:: EXERCISE DETAILS ::
From the entries below, copy every line that holds the word "mutbias".

:: INFORMATION PROVIDED ::

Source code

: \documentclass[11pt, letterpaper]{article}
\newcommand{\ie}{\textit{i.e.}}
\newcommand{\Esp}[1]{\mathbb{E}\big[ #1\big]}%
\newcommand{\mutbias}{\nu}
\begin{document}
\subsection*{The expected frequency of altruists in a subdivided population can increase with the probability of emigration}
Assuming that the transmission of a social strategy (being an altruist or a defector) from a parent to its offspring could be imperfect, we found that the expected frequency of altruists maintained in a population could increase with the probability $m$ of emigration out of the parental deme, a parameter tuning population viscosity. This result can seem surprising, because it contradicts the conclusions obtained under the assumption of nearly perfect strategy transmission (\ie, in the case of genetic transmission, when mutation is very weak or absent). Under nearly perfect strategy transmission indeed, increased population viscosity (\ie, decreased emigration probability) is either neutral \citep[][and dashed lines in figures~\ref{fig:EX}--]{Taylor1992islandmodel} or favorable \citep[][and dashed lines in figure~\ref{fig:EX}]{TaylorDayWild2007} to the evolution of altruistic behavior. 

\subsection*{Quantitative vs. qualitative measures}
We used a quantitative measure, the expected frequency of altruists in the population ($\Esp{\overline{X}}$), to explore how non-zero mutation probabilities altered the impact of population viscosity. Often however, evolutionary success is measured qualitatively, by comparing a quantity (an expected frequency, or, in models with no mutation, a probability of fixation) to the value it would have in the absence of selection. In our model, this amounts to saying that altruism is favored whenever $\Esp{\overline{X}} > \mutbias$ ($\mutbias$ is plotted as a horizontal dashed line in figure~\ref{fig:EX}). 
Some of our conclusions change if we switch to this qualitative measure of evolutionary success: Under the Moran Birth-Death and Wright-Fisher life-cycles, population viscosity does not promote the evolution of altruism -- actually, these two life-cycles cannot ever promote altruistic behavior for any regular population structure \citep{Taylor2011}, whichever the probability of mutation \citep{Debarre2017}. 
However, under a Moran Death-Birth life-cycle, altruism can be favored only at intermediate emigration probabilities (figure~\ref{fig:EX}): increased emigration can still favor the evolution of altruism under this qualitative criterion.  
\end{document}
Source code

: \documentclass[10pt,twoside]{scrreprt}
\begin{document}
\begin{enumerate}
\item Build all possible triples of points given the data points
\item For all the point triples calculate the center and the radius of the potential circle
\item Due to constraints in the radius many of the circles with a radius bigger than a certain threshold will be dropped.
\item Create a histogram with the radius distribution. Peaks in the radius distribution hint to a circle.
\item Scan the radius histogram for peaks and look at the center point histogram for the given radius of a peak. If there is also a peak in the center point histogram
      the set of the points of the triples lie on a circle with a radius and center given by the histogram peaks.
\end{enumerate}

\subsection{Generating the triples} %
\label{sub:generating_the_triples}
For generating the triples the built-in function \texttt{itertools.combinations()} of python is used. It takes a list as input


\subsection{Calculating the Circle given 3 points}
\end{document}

:: ANSWER TO THIS EXERCISE ::
\newcommand{\mutbias}{\nu}
We used a quantitative measure, the expected frequency of altruists in the population ($\Esp{\overline{X}}$), to explore how non-zero mutation probabilities altered the impact of population viscosity. Often however, evolutionary success is measured qualitatively, by comparing a quantity (an expected frequency, or, in models with no mutation, a probability of fixation) to the value it would have in the absence of selection. In our model, this amounts to saying that altruism is favored whenever $\Esp{\overline{X}} > \mutbias$ ($\mutbias$ is plotted as a horizontal dashed line in figure~\ref{fig:EX}). 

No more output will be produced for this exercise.